Templeton: He did not like heavily regulated industries, and there are some industries which are hard to value, for example, biotech. Other than that, he was pretty agnostic to industry and country. When I was investing for him, he had a rule that I could have no more than 50% in any industry, country, or currency. He had broad risk constraints on portfolios.
Mihaljevic: Did he also short securities?
Templeton: He did. It’s so funny. He would often tell people not to use leverage and not to short securities, but he did both personally. He never did it for other investors, and he always advised against using leverage and shorting securities, but I certainly knew him to do both.
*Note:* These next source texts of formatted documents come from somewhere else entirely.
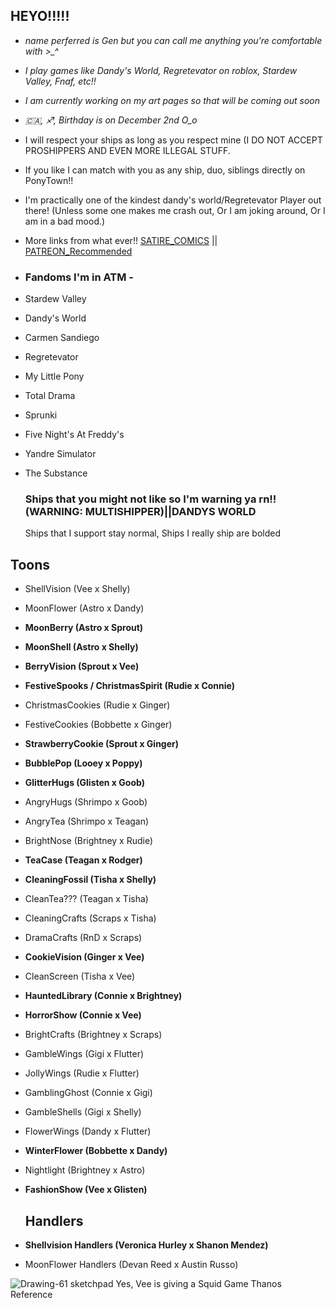 ## HEYO!!!!!
- *name perferred is Gen but you can call me anything you're comfortable with >_^*
- *I play games like Dandy's World, Regretevator on roblox, Stardew Valley, Fnaf, etc!!*
- *I am currently working on my art pages so that will be coming out soon* 
- *🇨🇦, ♐, Birthday is on December 2nd O_o*
-  I will respect your ships as long as you respect mine (I DO NOT ACCEPT PROSHIPPERS AND EVEN MORE ILLEGAL STUFF.
-  If you like I can match with you as any ship, duo, siblings directly on PonyTown!!
-  I'm practically one of the kindest dandy's world/Regretevator Player out there! (Unless some one makes me crash out, Or I am joking around, Or I am in a bad mood.)
-  More links from what ever!!
   [SATIRE_COMICS](https://readmycomic.straw.page) || [PATREON_Recommended](https://www.patreon.com/c/r3d_barron/about)
-  ### Fandoms I'm in ATM -
-  Stardew Valley
-  Dandy's World
-  Carmen Sandiego
-  Regretevator
-  My Little Pony
-  Total Drama
-  Sprunki
-  Five Night's At Freddy's
-  Yandre Simulator
-  The Substance

   ### Ships that you might not like so I'm warning ya rn!! (WARNING: MULTISHIPPER)||DANDYS WORLD
   Ships that I support stay normal, Ships I really ship are bolded
## Toons
-  ShellVision (Vee x Shelly)
-  MoonFlower (Astro x Dandy)
-  **MoonBerry (Astro x Sprout)**
-  **MoonShell (Astro x Shelly)**
-  **BerryVision (Sprout x Vee)**
-  **FestiveSpooks / ChristmasSpirit (Rudie x Connie)**
-  ChristmasCookies (Rudie x Ginger)
-  FestiveCookies (Bobbette x Ginger)
- **StrawberryCookie (Sprout x Ginger)**
-  **BubblePop (Looey x Poppy)**
-  **GlitterHugs (Glisten x Goob)**
-  AngryHugs (Shrimpo x Goob)
-  AngryTea (Shrimpo x Teagan)
-  BrightNose (Brightney x Rudie)
-  **TeaCase (Teagan x Rodger)**
-  **CleaningFossil (Tisha x Shelly)**
-  CleanTea??? (Teagan x Tisha)
-  CleaningCrafts (Scraps x Tisha)
-  DramaCrafts (RnD x Scraps)
- **CookieVision (Ginger x Vee)**
- CleanScreen (Tisha x Vee)
- **HauntedLibrary (Connie x Brightney)**
- **HorrorShow (Connie x Vee)**
- BrightCrafts (Brightney x Scraps)
- GambleWings (Gigi x Flutter)
- JollyWings (Rudie x Flutter)
- GamblingGhost (Connie x Gigi)
- GambleShells (Gigi x Shelly)
- FlowerWings (Dandy x Flutter)
- **WinterFlower (Bobbette x Dandy)**
- Nightlight (Brightney x Astro)
- **FashionShow (Vee x Glisten)**

   ## Handlers
- **Shellvision Handlers (Veronica Hurley x Shanon Mendez)**
- MoonFlower Handlers (Devan Reed x Austin Russo)

![Drawing-61 sketchpad](https://github.com/user-attachments/assets/74c800e2-45f7-4c20-99a9-38c7074595b2)
Yes, Vee is giving a Squid Game Thanos Reference
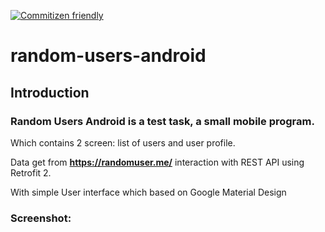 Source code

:  [![Commitizen friendly](https://img.shields.io/badge/commitizen-friendly-brightgreen.svg)](http://commitizen.github.io/cz-cli/)


# random-users-android

## Introduction

### Random Users Android is a test task, a small mobile program.
Which contains 2 screen: list of users and user profile.

Data get from **https://randomuser.me/** interaction with REST API using Retrofit 2.

With simple User interface which based on Google Material Design 

### Screenshot:

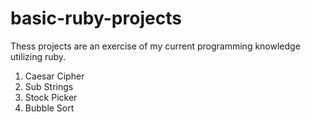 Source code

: # basic-ruby-projects

Thess projects are an exercise of my current programming knowledge utilizing ruby.

1. Caesar Cipher
2. Sub Strings
3. Stock Picker
4. Bubble Sort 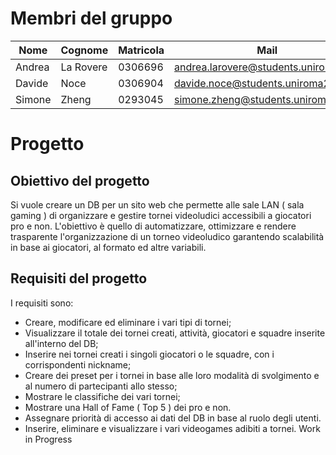 # Membri del gruppo

| Nome   | Cognome   | Matricola | Mail                                 |
| ------ | --------- | --------- | ------------------------------------ |
| Andrea | La Rovere | 0306696   | andrea.larovere@students.uniroma2.eu |
| Davide | Noce      | 0306904   | davide.noce@students.uniroma2.eu     |
| Simone | Zheng     | 0293045   | simone.zheng@students.uniroma2.eu    |
# Progetto
## Obiettivo del progetto
Si vuole creare un DB per un sito web che permette alle sale LAN ( sala gaming ) di organizzare e gestire tornei videoludici accessibili a giocatori pro e non. L'obiettivo è quello di automatizzare, ottimizzare e rendere trasparente l'organizzazione di un torneo videoludico garantendo scalabilità in base ai giocatori, al formato ed altre variabili.
## Requisiti del progetto
I requisiti sono:
- Creare, modificare ed eliminare i vari tipi di tornei;
- Visualizzare il totale dei tornei creati, attività, giocatori e squadre inserite all'interno del DB;
- Inserire nei tornei creati i singoli giocatori o le squadre, con i corrispondenti nickname;
- Creare dei preset per i tornei in base alle loro modalità di svolgimento e al numero di partecipanti allo stesso;
- Mostrare le classifiche dei vari tornei;
- Mostrare una Hall of Fame ( Top 5 ) dei pro e non.
- Assegnare priorità di accesso ai dati del DB in base al ruolo degli utenti.
- Inserire, eliminare e visualizzare i vari videogames adibiti a tornei.
Work in Progress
It’s been 12 years since my husband and I wrote the book on our honeymoon, and when I was preparing for this interview, I thought I wasn’t going to remember any of these details, but I was reminded of his strategy and the tech boom of the late 1990s, early 2000s where he was shorting IPO stocks. I graduated from college in 1998, so I remember this clearly because that is the environment I went to work in. I remember the tech boom and investors saying Julian Robertson, Warren Buffett, and Sir John Templeton had lost their touch.
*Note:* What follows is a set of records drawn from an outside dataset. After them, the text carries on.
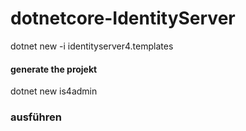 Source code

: dotnetcore-IdentityServer
=========================

dotnet new -i identityserver4.templates

#### generate the projekt
dotnet new is4admin

### ausführen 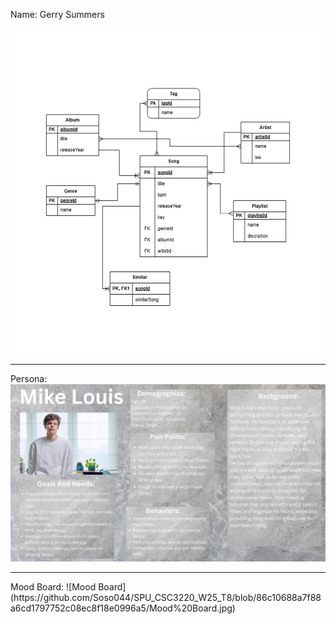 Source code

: Name: Gerry Summers

![alt image](https://github.com/Soso044/SPU_CSC3220_W25_T8/blob/Gerry's/Screenshot%202025-02-03%20182339.png?raw=true)

-----------------------------------------------------------------------------------------------------------------------
Persona:
![alt image](https://github.com/Soso044/SPU_CSC3220_W25_T8/blob/Gerry's/Mike%20Louis.jpg?raw=true)
<hr>
Mood Board:
![Mood Board](https://github.com/Soso044/SPU_CSC3220_W25_T8/blob/86c10688a7f88a6cd1797752c08ec8f18e0996a5/Mood%20Board.jpg)
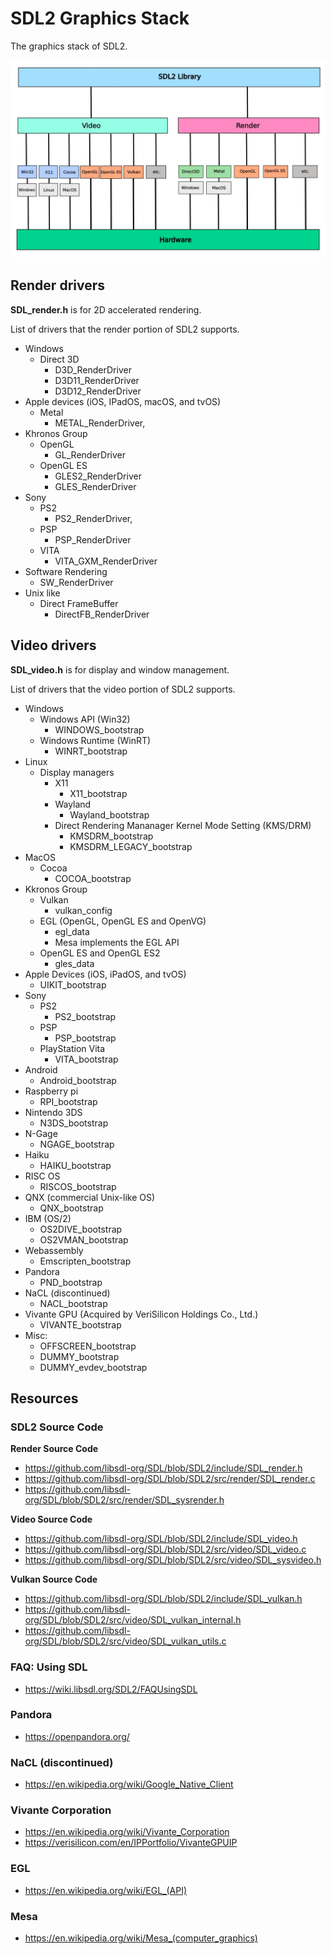 # SDL2 Graphics Stack
The graphics stack of SDL2.

![](./images/SDL2_Graphics_Stack.webp)

## Render drivers
**SDL_render.h** is for 2D accelerated rendering.

List of drivers that the render portion of SDL2 supports.
- Windows
	- Direct 3D
		- D3D_RenderDriver
		- D3D11_RenderDriver
		- D3D12_RenderDriver
- Apple devices (iOS, IPadOS, macOS, and tvOS)
	- Metal
		- METAL_RenderDriver,
- Khronos Group
	- OpenGL
		- GL_RenderDriver
	- OpenGL ES
		- GLES2_RenderDriver
		- GLES_RenderDriver
- Sony
	- PS2
	    - PS2_RenderDriver,
	- PSP
		 - PSP_RenderDriver
	- VITA
		- VITA_GXM_RenderDriver
- Software Rendering
	- SW_RenderDriver
- Unix like
	- Direct FrameBuffer
		- DirectFB_RenderDriver

## Video drivers
**SDL_video.h** is for display and window management.

List of drivers that the video portion of SDL2 supports.
- Windows
	- Windows API (Win32)
		- WINDOWS_bootstrap
	- Windows Runtime (WinRT)
		- WINRT_bootstrap
- Linux
	- Display managers
		- X11
			- X11_bootstrap
		- Wayland
			- Wayland_bootstrap
		- Direct Rendering Mananager Kernel Mode Setting (KMS/DRM) 
			- KMSDRM_bootstrap
			- KMSDRM_LEGACY_bootstrap
- MacOS
	- Cocoa
		- COCOA_bootstrap
- Kkronos Group
	- Vulkan
		- vulkan_config
	- EGL (OpenGL, OpenGL ES and OpenVG)
		- egl_data
        - Mesa implements the EGL API
	- OpenGL ES and OpenGL ES2
		- gles_data
- Apple Devices (iOS, iPadOS, and tvOS)
	- UIKIT_bootstrap 
- Sony
	- PS2
		- PS2_bootstrap
	- PSP
		- PSP_bootstrap
	- PlayStation Vita
		- VITA_bootstrap
- Android
	- Android_bootstrap 
- Raspberry pi
	- RPI_bootstrap 
- Nintendo 3DS
	- N3DS_bootstrap
- N-Gage
	- NGAGE_bootstrap
- Haiku
	- HAIKU_bootstrap
- RISC OS
	- RISCOS_bootstrap
- QNX (commercial Unix-like OS)
	- QNX_bootstrap
- IBM (OS/2)
	- OS2DIVE_bootstrap
	- OS2VMAN_bootstrap
- Webassembly
	- Emscripten_bootstrap
- Pandora
	- PND_bootstrap
- NaCL (discontinued)
    - NACL_bootstrap
- Vivante GPU (Acquired by VeriSilicon Holdings Co., Ltd.)
    - VIVANTE_bootstrap
- Misc:
	- OFFSCREEN_bootstrap
	- DUMMY_bootstrap
	- DUMMY_evdev_bootstrap

## Resources
### SDL2 Source Code
**Render Source Code**
- https://github.com/libsdl-org/SDL/blob/SDL2/include/SDL_render.h 
- https://github.com/libsdl-org/SDL/blob/SDL2/src/render/SDL_render.c
- https://github.com/libsdl-org/SDL/blob/SDL2/src/render/SDL_sysrender.h

**Video Source Code**
- https://github.com/libsdl-org/SDL/blob/SDL2/include/SDL_video.h
- https://github.com/libsdl-org/SDL/blob/SDL2/src/video/SDL_video.c
- https://github.com/libsdl-org/SDL/blob/SDL2/src/video/SDL_sysvideo.h

**Vulkan Source Code**
- https://github.com/libsdl-org/SDL/blob/SDL2/include/SDL_vulkan.h
- https://github.com/libsdl-org/SDL/blob/SDL2/src/video/SDL_vulkan_internal.h
- https://github.com/libsdl-org/SDL/blob/SDL2/src/video/SDL_vulkan_utils.c

### FAQ: Using SDL
- https://wiki.libsdl.org/SDL2/FAQUsingSDL

### Pandora
- https://openpandora.org/

### NaCL (discontinued)
- https://en.wikipedia.org/wiki/Google_Native_Client

### Vivante Corporation
- https://en.wikipedia.org/wiki/Vivante_Corporation
- https://verisilicon.com/en/IPPortfolio/VivanteGPUIP

### EGL
- https://en.wikipedia.org/wiki/EGL_(API)

### Mesa
- https://en.wikipedia.org/wiki/Mesa_(computer_graphics)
Uncle John had devised a strategy where he was shorting tech stocks about 11 days prior to their IPO lockup expiration. The crazy thing is that he was covering the stocks if they fell by 95% or below historical P/E ratio at 30x. Those were the measures he used during that period, and he put $2.2 million in 84 stocks, so he had about $185 million invested in that trade. The NASDAQ would have reached an all-time high in March of 2000, and during that period, NASDAQ stocks were trading at about 151x next year’s earnings. They had incredible valuation, and there were lots of IPOs coming to market. I think there was something like $78 billion worth of IPOs hitting the market in the first quarter of 2000, and there was more than that in initial public offerings where the lock-up expiration was occurring. He knew these insiders were aware that their companies were not worth what the stocks were trading for in the market and that they would be the first to run to the exits. He found out when their IPO lock-up expirations where and shorted the stocks about 10 days before that, covering them when they fell 95% or started trading at less than 20x, which is simply remarkable. He made a gob of money doing it.
Mihaljevic: That certainly sounds like a high-conviction trade when you want to wait until they drop 95%…
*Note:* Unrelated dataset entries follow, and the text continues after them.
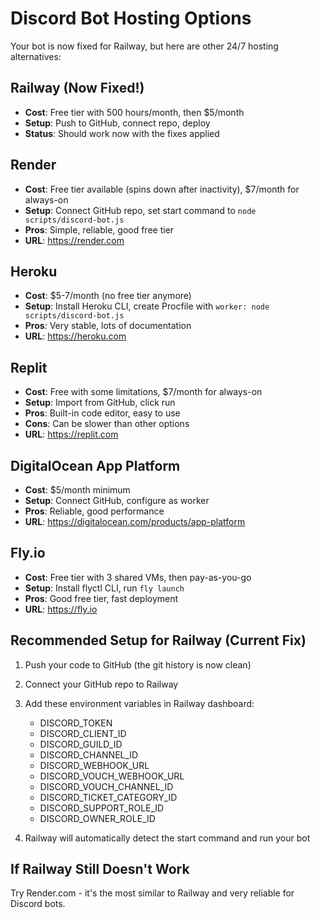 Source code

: # Discord Bot Hosting Options

Your bot is now fixed for Railway, but here are other 24/7 hosting alternatives:

## Railway (Now Fixed!)
- **Cost**: Free tier with 500 hours/month, then $5/month
- **Setup**: Push to GitHub, connect repo, deploy
- **Status**: Should work now with the fixes applied

## Render
- **Cost**: Free tier available (spins down after inactivity), $7/month for always-on
- **Setup**: Connect GitHub repo, set start command to `node scripts/discord-bot.js`
- **Pros**: Simple, reliable, good free tier
- **URL**: https://render.com

## Heroku
- **Cost**: $5-7/month (no free tier anymore)
- **Setup**: Install Heroku CLI, create Procfile with `worker: node scripts/discord-bot.js`
- **Pros**: Very stable, lots of documentation
- **URL**: https://heroku.com

## Replit
- **Cost**: Free with some limitations, $7/month for always-on
- **Setup**: Import from GitHub, click run
- **Pros**: Built-in code editor, easy to use
- **Cons**: Can be slower than other options
- **URL**: https://replit.com

## DigitalOcean App Platform
- **Cost**: $5/month minimum
- **Setup**: Connect GitHub, configure as worker
- **Pros**: Reliable, good performance
- **URL**: https://digitalocean.com/products/app-platform

## Fly.io
- **Cost**: Free tier with 3 shared VMs, then pay-as-you-go
- **Setup**: Install flyctl CLI, run `fly launch`
- **Pros**: Good free tier, fast deployment
- **URL**: https://fly.io

## Recommended Setup for Railway (Current Fix)

1. Push your code to GitHub (the git history is now clean)
2. Connect your GitHub repo to Railway
3. Add these environment variables in Railway dashboard:
   - DISCORD_TOKEN
   - DISCORD_CLIENT_ID
   - DISCORD_GUILD_ID
   - DISCORD_CHANNEL_ID
   - DISCORD_WEBHOOK_URL
   - DISCORD_VOUCH_WEBHOOK_URL
   - DISCORD_VOUCH_CHANNEL_ID
   - DISCORD_TICKET_CATEGORY_ID
   - DISCORD_SUPPORT_ROLE_ID
   - DISCORD_OWNER_ROLE_ID

4. Railway will automatically detect the start command and run your bot

## If Railway Still Doesn't Work

Try Render.com - it's the most similar to Railway and very reliable for Discord bots.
Templeton: I know. Also, if you remember what the market was like back then, being short $185 million of tech stocks would have been like standing in front of a train going straight towards you. My father, who is a great investor himself and has taught me a lot, received a letter from uncle John advising him to do the same thing. Dad put on some of these short positions, and he ended up covering on them. He said, “I just can’t handle it. This isn’t for me. It’s too stressful.” It wasn’t worth it to him, but uncle John stood pat and believed in the strategy, and it worked well for him.
Mihaljevic: That’s probably why it works – it’s really hard to invest at the point of maximum pessimism or, in this case, to short at the point of maximum optimism.
Templeton: True, and he also would have had large margin calls that most investors probably couldn’t have handled because few have that much excess capital around to meet those margin calls. That was a unique trade. There are websites which track this IPO lock-up expiration, and I’ve recently pulled up one just to see the companies whose lock-ups expire this quarter. I didn’t see anything I was particularly interested in, but it’s something for investors to remember. The data’s out there. You can see which companies have their lock-ups expiring, and if they’re overvalued, it’s not unreasonable to believe the insiders will take the first opportunity to sell.